» Collection entries:

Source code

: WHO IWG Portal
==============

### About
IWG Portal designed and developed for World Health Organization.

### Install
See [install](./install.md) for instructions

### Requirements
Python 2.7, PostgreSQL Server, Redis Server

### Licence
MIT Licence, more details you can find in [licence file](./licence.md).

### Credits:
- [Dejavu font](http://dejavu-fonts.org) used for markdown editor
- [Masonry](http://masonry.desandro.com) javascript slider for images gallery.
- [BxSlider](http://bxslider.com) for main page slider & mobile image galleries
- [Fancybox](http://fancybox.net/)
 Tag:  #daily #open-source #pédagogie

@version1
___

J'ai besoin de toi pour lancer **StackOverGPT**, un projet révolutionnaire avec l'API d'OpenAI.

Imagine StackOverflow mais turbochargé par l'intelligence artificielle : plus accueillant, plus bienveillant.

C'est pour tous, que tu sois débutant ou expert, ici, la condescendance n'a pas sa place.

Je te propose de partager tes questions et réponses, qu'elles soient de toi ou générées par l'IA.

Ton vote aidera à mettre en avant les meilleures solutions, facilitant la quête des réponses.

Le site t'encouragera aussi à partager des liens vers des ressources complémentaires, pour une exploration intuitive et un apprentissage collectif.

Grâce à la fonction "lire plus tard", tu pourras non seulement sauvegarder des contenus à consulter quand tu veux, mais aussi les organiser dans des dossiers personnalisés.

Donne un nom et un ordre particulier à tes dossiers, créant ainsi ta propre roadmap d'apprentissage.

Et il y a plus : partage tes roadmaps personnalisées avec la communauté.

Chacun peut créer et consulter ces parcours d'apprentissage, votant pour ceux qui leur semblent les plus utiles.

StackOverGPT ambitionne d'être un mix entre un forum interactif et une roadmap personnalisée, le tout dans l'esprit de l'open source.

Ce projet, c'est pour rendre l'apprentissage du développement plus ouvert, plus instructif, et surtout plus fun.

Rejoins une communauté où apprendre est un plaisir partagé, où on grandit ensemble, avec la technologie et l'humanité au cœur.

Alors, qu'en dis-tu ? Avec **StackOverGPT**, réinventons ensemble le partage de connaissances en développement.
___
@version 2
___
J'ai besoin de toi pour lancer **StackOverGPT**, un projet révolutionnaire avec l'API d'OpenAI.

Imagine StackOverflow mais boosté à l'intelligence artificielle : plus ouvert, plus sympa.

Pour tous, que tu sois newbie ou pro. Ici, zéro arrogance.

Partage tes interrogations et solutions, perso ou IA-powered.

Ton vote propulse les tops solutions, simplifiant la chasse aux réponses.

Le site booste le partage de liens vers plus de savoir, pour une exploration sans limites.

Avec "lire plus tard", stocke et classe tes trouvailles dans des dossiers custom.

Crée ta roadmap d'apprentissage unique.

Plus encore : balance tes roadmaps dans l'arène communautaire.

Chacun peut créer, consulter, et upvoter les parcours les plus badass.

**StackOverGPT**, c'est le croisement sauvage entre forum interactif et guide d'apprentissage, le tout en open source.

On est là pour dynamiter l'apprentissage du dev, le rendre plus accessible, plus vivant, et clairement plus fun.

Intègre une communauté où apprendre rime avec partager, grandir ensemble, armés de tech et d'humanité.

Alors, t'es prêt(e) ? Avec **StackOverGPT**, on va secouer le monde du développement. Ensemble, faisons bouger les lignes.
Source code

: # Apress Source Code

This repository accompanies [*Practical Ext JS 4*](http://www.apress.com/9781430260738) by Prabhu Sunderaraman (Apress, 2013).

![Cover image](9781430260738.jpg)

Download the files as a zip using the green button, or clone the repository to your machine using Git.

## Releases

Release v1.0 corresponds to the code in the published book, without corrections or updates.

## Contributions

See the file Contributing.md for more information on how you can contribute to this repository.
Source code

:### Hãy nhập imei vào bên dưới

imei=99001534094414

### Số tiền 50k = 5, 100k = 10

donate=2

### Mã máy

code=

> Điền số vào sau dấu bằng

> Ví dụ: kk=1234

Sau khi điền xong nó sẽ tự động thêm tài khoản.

» WORK ITEM: What is needed is a copy of every line above in which "exploration" appears.

» RESPONSE TO THIS EXERCISE:
Le site t'encouragera aussi à partager des liens vers des ressources complémentaires, pour une exploration intuitive et un apprentissage collectif.
Le site booste le partage de liens vers plus de savoir, pour une exploration sans limites.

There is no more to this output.